Non ci sono solo killer e narcisisti, tra gli adolescenti. C’è tanto altro, molto di più, in questa giovinezza che si affaccia sulla finestra della vita, povera di anni e ricca di speranze e aspettative per il futuro (talvolta eccessive e fuori luogo rispetto alla situazione contingente). Ci sono ragazzi disposti a sacrificare le proprie vacanze per un’esperienza di missione o volontariato nei paesi in via di sviluppo; ci sono giovani medici che rinunciano a stipendi astronomici e scelgono di fare formazione in Africa, ci sono tanti adolescenti che, nel loro piccolo, si impegnano ogni giorno a scuola e nel lavoro; ci sono giovani che si impegnano il doppio perché seguono allenamenti impegnativi per poter eccellere in uno sport, senza rinunciare allo studio. Non è vero che i ragazzi non conoscano il sacrificio, ci sarebbero tante piccole – grandi storie da raccontare che dimostrano il contrario. Ma, in quest’aspetto come in tanti altri, tutto ciò rischia di passare sotto silenzio. Perché il Bene fatica ad emergere. Ci sono storie che hanno combattuto per anni prima di ripristinare una verità di Bene, sommersa da quintali di fango, a volte profondamente ingiustificato, ma così ben congegnato da non lasciare spazio a dubbi sulla veridicità delle accuse. Dignità, nome e vita in rovina per un errore. Non commesso. C’è da arrabbiarsi e rabbrividire.
È l’ennesima riprova che, purtroppo, il Bene fatica a trovare spazio, perché siamo accecati dallo scintillio del Male, che – magari – ci repelle, ma al contempo esercita un fascino.
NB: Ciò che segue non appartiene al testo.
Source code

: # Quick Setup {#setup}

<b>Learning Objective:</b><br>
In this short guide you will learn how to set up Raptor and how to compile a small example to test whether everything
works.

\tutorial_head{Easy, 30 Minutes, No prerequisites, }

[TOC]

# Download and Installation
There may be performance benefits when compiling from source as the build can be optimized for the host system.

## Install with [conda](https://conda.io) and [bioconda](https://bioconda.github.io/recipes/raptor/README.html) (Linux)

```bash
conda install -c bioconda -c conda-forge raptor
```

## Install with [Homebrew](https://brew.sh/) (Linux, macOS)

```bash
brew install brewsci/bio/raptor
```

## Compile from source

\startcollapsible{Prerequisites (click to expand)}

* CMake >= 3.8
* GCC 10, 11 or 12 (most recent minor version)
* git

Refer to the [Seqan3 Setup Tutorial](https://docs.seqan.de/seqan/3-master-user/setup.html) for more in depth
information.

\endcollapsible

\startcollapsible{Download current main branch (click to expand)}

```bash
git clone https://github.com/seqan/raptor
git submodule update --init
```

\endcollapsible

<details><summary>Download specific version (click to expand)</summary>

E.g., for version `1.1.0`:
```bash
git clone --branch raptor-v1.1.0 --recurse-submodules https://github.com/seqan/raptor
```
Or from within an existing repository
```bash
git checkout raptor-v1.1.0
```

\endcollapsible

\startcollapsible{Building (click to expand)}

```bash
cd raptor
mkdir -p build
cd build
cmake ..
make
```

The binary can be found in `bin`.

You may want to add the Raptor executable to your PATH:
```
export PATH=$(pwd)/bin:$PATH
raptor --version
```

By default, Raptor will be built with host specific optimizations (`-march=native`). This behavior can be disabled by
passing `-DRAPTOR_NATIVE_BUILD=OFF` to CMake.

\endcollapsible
Il fascino dell’oscuro, dell’insondabile, del misterioso, di quella sorta di sfida contro l’ordinarietà: meglio i brividi dell’adrenalina, piuttosto che la noia del quotidiano. Che poi si traduce con un: è più comodo cercare il brivido dell’adrenalina, eventualmente in una direzione sbagliata, piuttosto che rendere straordinario l’ordinario che vivo ogni giorno.
Ma ha ragione Andrea, quando chiede maggiore assertività: il nostro sforzo quotidiano, dei singoli e del mondo dell’informazione in primis, dovrebbe essere proprio quello di cercare – ostinatamente – ogni briciola di Bene disseminata per il mondo ed amplificarla, così che chiunque possa accorgersi delle piccole gocce che formano oceani d’amore che crescono rigogliosi, nonostante l’impegno incessante per metterli sotto silenzio.